## YOUR OBJECTIVE
Repeat, exactly and completely, the entries shown underneath.

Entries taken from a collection
== Segment start ==

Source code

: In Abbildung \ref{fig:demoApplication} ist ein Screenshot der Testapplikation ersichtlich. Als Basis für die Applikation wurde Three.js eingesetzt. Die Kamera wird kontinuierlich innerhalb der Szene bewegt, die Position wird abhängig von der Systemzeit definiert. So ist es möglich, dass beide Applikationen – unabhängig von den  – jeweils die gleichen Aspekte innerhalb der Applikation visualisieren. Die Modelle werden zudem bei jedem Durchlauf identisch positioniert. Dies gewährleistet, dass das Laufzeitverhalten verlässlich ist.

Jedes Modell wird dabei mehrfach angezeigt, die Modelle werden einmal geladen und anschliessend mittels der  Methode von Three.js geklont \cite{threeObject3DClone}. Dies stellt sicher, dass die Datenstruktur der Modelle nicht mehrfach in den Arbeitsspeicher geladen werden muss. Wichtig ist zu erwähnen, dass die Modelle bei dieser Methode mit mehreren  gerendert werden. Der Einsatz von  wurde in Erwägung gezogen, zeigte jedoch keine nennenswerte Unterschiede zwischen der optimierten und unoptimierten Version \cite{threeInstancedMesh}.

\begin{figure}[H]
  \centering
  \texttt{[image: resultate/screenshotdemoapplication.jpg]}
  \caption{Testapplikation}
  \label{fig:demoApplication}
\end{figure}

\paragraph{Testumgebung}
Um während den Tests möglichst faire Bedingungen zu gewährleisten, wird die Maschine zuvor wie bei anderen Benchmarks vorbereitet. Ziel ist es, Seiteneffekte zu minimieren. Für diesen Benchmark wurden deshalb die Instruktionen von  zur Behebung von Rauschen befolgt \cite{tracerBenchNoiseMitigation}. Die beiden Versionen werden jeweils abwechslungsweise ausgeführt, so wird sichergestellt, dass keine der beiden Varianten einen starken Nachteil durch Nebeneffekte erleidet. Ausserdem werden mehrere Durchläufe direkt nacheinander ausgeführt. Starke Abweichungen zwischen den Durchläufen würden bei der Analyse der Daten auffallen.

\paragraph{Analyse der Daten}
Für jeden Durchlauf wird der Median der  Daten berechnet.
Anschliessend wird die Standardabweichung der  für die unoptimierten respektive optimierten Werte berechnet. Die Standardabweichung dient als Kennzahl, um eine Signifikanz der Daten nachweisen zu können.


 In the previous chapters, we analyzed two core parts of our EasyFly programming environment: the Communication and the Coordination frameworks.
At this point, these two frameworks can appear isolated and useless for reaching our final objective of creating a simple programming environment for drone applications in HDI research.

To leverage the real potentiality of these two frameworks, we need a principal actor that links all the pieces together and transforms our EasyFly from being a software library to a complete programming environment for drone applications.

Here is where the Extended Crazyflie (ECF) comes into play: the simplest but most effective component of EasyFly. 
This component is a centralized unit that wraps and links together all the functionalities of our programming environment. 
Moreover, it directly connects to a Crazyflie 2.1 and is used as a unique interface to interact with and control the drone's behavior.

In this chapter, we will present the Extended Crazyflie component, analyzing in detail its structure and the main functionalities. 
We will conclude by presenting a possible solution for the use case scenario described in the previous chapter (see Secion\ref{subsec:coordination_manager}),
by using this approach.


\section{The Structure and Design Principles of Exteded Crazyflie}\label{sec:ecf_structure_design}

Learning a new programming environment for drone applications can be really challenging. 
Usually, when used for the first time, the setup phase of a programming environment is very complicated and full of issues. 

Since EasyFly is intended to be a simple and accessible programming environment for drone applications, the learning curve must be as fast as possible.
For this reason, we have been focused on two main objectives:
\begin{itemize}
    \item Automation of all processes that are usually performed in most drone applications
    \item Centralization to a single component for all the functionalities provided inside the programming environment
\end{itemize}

== Segment end ==

## RESULT OF THE EXERCISE
Source code

: In Abbildung \ref{fig:demoApplication} ist ein Screenshot der Testapplikation ersichtlich. Als Basis für die Applikation wurde Three.js eingesetzt. Die Kamera wird kontinuierlich innerhalb der Szene bewegt, die Position wird abhängig von der Systemzeit definiert. So ist es möglich, dass beide Applikationen – unabhängig von den  – jeweils die gleichen Aspekte innerhalb der Applikation visualisieren. Die Modelle werden zudem bei jedem Durchlauf identisch positioniert. Dies gewährleistet, dass das Laufzeitverhalten verlässlich ist.

Jedes Modell wird dabei mehrfach angezeigt, die Modelle werden einmal geladen und anschliessend mittels der  Methode von Three.js geklont \cite{threeObject3DClone}. Dies stellt sicher, dass die Datenstruktur der Modelle nicht mehrfach in den Arbeitsspeicher geladen werden muss. Wichtig ist zu erwähnen, dass die Modelle bei dieser Methode mit mehreren  gerendert werden. Der Einsatz von  wurde in Erwägung gezogen, zeigte jedoch keine nennenswerte Unterschiede zwischen der optimierten und unoptimierten Version \cite{threeInstancedMesh}.

\begin{figure}[H]
  \centering
  \texttt{[image: resultate/screenshotdemoapplication.jpg]}
  \caption{Testapplikation}
  \label{fig:demoApplication}
\end{figure}

\paragraph{Testumgebung}
Um während den Tests möglichst faire Bedingungen zu gewährleisten, wird die Maschine zuvor wie bei anderen Benchmarks vorbereitet. Ziel ist es, Seiteneffekte zu minimieren. Für diesen Benchmark wurden deshalb die Instruktionen von  zur Behebung von Rauschen befolgt \cite{tracerBenchNoiseMitigation}. Die beiden Versionen werden jeweils abwechslungsweise ausgeführt, so wird sichergestellt, dass keine der beiden Varianten einen starken Nachteil durch Nebeneffekte erleidet. Ausserdem werden mehrere Durchläufe direkt nacheinander ausgeführt. Starke Abweichungen zwischen den Durchläufen würden bei der Analyse der Daten auffallen.

\paragraph{Analyse der Daten}
Für jeden Durchlauf wird der Median der  Daten berechnet.
Anschliessend wird die Standardabweichung der  für die unoptimierten respektive optimierten Werte berechnet. Die Standardabweichung dient als Kennzahl, um eine Signifikanz der Daten nachweisen zu können.


 In the previous chapters, we analyzed two core parts of our EasyFly programming environment: the Communication and the Coordination frameworks.
At this point, these two frameworks can appear isolated and useless for reaching our final objective of creating a simple programming environment for drone applications in HDI research.

To leverage the real potentiality of these two frameworks, we need a principal actor that links all the pieces together and transforms our EasyFly from being a software library to a complete programming environment for drone applications.

Here is where the Extended Crazyflie (ECF) comes into play: the simplest but most effective component of EasyFly. 
This component is a centralized unit that wraps and links together all the functionalities of our programming environment. 
Moreover, it directly connects to a Crazyflie 2.1 and is used as a unique interface to interact with and control the drone's behavior.

In this chapter, we will present the Extended Crazyflie component, analyzing in detail its structure and the main functionalities. 
We will conclude by presenting a possible solution for the use case scenario described in the previous chapter (see Secion\ref{subsec:coordination_manager}),
by using this approach.


\section{The Structure and Design Principles of Exteded Crazyflie}\label{sec:ecf_structure_design}

Learning a new programming environment for drone applications can be really challenging. 
Usually, when used for the first time, the setup phase of a programming environment is very complicated and full of issues. 

Since EasyFly is intended to be a simple and accessible programming environment for drone applications, the learning curve must be as fast as possible.
For this reason, we have been focused on two main objectives:
\begin{itemize}
    \item Automation of all processes that are usually performed in most drone applications
    \item Centralization to a single component for all the functionalities provided inside the programming environment
\end{itemize}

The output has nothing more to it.